Le succès d’une domination par le centre nerveux de la planète à tel ou tel moment se reconnaît à ceci qu’elle est intériorisée non comme une obligation mais comme une libération[ref]Aldous Huxley : « La dictature parfaite serait une dictature qui aurait les apparences de la démocratie, une prison sans murs dont les prisonniers ne songeraient pas à s’évader, un système d’esclavage où, grâce à la consommation et au divertissement, les esclaves auraient l’amour de leur servitude. » Le Meilleur des mondes, 1932.[/ref]par les innervés et les énervés de la périphérie ; quand un nous exogène devient le on de l’indigène, sans marque de fabrique, sorti de nulle part et libre d’emploi. Quand M. Macron écoute La Marseillaise en mettant la main sur le cœur, quand M. Mélenchon met un genou à terre, quand Mme Hidalgo donne le plus bel emplacement parisien aux tulipes en bronze de Jeff Koons ou quand un dealer honore ses juges d’un « Votre honneur », ils n’ont pas tous conscience d’imiter qui que ce soit.
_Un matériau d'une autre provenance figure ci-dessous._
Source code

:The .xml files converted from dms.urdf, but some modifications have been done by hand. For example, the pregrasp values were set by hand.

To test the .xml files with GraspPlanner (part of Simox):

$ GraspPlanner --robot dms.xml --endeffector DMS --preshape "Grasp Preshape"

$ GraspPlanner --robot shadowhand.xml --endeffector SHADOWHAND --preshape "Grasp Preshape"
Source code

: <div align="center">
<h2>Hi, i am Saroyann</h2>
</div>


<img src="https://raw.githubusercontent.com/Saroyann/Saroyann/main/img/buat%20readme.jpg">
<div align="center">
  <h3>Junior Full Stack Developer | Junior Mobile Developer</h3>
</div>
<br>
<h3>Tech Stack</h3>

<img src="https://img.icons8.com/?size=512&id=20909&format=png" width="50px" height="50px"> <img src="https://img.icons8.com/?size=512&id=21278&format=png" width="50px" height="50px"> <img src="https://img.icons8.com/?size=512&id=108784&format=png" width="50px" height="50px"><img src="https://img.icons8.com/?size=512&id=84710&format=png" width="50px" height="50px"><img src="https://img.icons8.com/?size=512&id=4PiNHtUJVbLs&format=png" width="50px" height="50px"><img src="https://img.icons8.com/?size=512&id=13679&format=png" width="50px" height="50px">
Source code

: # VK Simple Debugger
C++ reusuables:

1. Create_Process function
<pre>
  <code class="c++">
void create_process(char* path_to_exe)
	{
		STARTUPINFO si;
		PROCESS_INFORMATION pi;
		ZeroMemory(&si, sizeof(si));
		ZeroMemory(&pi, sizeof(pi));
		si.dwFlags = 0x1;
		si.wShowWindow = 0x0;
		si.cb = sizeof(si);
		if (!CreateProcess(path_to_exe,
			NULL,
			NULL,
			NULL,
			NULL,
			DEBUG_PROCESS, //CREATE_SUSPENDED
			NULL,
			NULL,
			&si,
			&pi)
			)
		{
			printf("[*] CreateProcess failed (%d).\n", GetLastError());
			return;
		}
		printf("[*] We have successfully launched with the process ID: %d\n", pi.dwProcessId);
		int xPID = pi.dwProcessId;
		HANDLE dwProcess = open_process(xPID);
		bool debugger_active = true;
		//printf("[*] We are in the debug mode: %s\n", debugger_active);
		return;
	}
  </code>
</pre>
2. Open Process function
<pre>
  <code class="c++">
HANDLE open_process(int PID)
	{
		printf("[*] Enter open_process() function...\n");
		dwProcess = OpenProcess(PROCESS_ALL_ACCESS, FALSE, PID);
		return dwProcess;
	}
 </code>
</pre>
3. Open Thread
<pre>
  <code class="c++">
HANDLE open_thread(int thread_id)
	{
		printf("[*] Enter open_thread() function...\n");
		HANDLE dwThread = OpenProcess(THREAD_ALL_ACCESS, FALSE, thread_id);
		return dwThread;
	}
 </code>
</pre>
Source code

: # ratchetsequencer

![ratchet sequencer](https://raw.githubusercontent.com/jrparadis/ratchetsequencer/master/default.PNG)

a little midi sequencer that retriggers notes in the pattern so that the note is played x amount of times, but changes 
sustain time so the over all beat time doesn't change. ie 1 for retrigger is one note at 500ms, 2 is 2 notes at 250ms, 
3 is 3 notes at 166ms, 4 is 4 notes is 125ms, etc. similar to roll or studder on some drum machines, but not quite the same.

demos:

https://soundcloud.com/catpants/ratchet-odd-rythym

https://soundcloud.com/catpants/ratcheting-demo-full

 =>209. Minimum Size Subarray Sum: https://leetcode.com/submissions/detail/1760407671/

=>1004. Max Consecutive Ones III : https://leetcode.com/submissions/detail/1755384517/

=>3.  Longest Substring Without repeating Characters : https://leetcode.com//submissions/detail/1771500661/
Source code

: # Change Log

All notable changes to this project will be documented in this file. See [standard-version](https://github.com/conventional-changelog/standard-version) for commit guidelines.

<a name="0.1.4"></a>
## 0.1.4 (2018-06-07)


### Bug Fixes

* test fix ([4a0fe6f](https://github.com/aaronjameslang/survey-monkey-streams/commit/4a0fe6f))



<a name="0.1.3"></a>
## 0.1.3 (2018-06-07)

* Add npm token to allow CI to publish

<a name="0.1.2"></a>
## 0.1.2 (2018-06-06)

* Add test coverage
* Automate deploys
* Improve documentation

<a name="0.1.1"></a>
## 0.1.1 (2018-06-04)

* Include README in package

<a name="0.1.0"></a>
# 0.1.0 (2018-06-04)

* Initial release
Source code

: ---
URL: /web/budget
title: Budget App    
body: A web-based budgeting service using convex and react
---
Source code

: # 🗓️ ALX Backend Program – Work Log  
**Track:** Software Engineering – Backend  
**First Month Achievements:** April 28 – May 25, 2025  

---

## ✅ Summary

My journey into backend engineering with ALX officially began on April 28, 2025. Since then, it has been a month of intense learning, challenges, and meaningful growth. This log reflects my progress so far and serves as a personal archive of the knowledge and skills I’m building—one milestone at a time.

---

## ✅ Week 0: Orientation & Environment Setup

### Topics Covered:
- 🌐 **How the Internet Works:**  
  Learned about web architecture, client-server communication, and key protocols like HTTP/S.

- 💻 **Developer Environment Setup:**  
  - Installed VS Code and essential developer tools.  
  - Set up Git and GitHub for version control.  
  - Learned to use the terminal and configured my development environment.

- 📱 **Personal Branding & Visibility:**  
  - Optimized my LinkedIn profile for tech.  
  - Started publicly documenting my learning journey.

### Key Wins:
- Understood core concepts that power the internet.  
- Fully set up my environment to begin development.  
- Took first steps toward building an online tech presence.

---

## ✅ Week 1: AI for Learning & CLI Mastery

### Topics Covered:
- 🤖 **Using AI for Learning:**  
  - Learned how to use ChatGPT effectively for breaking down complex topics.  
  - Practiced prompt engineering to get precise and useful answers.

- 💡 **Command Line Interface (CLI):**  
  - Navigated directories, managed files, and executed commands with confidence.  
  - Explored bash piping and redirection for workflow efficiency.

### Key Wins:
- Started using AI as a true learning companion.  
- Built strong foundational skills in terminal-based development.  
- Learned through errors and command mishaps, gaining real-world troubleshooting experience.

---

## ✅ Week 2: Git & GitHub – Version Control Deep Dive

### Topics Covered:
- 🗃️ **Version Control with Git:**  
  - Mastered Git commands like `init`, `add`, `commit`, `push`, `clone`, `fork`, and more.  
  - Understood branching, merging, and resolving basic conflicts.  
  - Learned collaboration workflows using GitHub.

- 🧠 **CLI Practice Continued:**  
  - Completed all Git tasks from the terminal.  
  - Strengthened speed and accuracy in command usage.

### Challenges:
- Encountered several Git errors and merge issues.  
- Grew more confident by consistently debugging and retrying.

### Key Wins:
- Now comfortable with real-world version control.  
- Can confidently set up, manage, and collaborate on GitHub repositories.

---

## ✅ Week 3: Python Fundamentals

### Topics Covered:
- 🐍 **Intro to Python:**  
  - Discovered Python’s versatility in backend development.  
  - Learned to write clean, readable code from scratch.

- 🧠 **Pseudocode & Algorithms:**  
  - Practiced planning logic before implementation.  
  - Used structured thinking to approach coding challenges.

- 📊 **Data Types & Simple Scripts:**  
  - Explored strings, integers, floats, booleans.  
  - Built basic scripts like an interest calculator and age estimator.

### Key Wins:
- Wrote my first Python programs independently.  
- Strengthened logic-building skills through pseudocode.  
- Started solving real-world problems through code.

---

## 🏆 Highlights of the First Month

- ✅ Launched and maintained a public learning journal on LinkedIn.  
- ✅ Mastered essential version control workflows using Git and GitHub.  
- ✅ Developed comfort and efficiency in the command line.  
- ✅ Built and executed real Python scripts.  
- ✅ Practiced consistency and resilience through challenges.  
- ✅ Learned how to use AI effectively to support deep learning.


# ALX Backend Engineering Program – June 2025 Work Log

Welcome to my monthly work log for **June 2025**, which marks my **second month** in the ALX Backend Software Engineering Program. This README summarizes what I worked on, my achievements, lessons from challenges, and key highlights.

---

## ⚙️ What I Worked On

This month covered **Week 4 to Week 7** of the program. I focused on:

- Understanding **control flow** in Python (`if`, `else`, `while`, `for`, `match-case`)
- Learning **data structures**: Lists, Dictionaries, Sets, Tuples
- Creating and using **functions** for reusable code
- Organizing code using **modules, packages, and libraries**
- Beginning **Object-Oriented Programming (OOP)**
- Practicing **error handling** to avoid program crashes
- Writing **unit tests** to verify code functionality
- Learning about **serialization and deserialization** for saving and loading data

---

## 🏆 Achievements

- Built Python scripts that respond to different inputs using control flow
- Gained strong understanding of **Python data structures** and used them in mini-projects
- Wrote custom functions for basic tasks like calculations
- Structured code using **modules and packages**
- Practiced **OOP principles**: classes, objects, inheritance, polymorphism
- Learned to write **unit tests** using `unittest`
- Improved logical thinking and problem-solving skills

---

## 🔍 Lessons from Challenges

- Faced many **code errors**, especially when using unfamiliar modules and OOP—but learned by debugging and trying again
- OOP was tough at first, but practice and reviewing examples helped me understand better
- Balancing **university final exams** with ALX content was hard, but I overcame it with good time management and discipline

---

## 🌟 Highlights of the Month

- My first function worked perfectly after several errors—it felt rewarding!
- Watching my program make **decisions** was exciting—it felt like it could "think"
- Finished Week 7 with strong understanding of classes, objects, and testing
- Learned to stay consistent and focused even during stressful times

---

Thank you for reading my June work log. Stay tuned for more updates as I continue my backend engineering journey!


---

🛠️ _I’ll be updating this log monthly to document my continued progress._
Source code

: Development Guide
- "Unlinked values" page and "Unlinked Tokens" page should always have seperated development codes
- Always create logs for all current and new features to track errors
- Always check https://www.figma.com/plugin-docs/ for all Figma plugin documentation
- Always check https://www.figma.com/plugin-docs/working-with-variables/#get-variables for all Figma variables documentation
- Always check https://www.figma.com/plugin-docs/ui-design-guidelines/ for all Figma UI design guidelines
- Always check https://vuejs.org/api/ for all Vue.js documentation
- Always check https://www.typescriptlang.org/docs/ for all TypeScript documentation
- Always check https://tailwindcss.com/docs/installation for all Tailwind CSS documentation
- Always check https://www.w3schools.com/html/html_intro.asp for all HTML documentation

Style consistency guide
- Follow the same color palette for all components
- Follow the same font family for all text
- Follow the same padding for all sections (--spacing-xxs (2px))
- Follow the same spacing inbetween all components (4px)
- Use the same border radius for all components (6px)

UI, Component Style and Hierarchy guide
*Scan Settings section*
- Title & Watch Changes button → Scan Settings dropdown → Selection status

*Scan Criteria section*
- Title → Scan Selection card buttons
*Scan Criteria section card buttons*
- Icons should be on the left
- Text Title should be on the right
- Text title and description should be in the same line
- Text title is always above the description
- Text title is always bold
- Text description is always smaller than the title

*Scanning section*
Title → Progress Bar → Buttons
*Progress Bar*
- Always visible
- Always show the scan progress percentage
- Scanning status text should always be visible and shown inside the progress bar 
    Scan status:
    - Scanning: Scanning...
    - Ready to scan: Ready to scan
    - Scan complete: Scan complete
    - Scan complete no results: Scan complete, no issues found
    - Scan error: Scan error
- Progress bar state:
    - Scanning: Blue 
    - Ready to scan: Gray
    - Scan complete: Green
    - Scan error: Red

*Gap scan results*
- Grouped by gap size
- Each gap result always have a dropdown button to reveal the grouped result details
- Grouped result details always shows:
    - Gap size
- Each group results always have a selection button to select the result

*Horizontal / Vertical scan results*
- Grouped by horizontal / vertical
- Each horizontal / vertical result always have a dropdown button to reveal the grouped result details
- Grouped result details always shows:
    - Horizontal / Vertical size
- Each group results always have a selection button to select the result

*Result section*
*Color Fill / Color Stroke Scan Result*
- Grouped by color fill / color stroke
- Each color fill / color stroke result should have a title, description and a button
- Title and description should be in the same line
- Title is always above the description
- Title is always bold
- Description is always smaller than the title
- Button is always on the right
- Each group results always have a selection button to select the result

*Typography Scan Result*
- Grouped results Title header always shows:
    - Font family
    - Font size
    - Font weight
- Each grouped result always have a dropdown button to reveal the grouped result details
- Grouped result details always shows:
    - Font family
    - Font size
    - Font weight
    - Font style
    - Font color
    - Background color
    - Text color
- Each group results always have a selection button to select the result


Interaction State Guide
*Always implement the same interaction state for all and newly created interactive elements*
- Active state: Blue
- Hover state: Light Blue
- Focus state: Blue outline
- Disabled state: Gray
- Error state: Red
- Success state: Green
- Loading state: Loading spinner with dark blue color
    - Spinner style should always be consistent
Ils veulent être dans le ton.

Quand le lycée Colbert de Thionville, région Grand-Est, se rebaptise, à l’initiative du président « républicain » de la région, Rosa-Parks (ou tel autre, Angela-Davis), c’est sans doute pour être smart, pour faire comme tout le monde mais c’est d’abord pour vivre avec son temps, parce qu’un monde est devenu le monde. Se rebaptiser, pour ce lycée, Toussaint-Louverture, Pierre-Vidal-Naquet (qui mériterait le Panthéon) ou bien Sonthonax, le jacobin qui fut l’initiateur de l’abolition de l’esclavage en 1793 (ou pour un autre, Che-Guevara), eut été contre-nature. Une emprise est parachevée quand on prend l’autre pour soi et soi-même pour un autre. Quand le particulier peut se faire prendre pour un universel. Quand les journaux de notre start-up nation cessent de mettre en italiques running, cluster, prime time, ou mille autres scies de notre globish quotidien.[ref]Illustration navrée ici-même : https://c-pour-dire.com/2018/03/20/journee-de-la-francophonie-mon-cul/[/ref]

Cette œuvre, peinte vers 1872 par John Gast intitulée American Progress est une représentation allégorique de la « Destinée manifeste ». Dans cette scène, une femme angélique (parfois identifiée comme Columbia, la personnification du Progrès aux États-Unis du XIXe siècle), porte la lumière de la « civilisation » à l’ouest avec les colons américains, câblant le télégraphe dans son sillon. Les Amérindiens et les animaux sauvages fuient vers les ténèbres de l’ouest sauvage. © John Gast [Cliquer pour agrandir].

MÉTAMORPHOSE
Au terme de trois siècles de romanisation, les « Barbares » ont envahi la botte italienne par amour, pour devenir enfin de vrais Romains. Le souci des Pères conscrits du Mont Palatin était de freiner ce désir unanime d’assimilation, comme celui de Washington, à présent, d’empêcher les « Barbares » immigrés de devenir Américains, avec un mur au Texas et des rafles ailleurs. Ils ont peut-être tort de regarder seulement vers le Sud, en négligeant leur Occident. Après seulement cinquante ans de séries US à la télé, de Débarquement chaque soir en Normandie et de Young Leaders aux postes de commande, nos traders, nos managers, nos spin-doctors rêvent eux aussi de pouvoir s’installer à Manhattan, tout comme les membres du groupe « Sexion d’assaut » (la France est le pays où le rap, la musique la plus vendue au monde, est le plus écouté), tout comme les fans de Heavy Metal de Clisson, notre Rock City.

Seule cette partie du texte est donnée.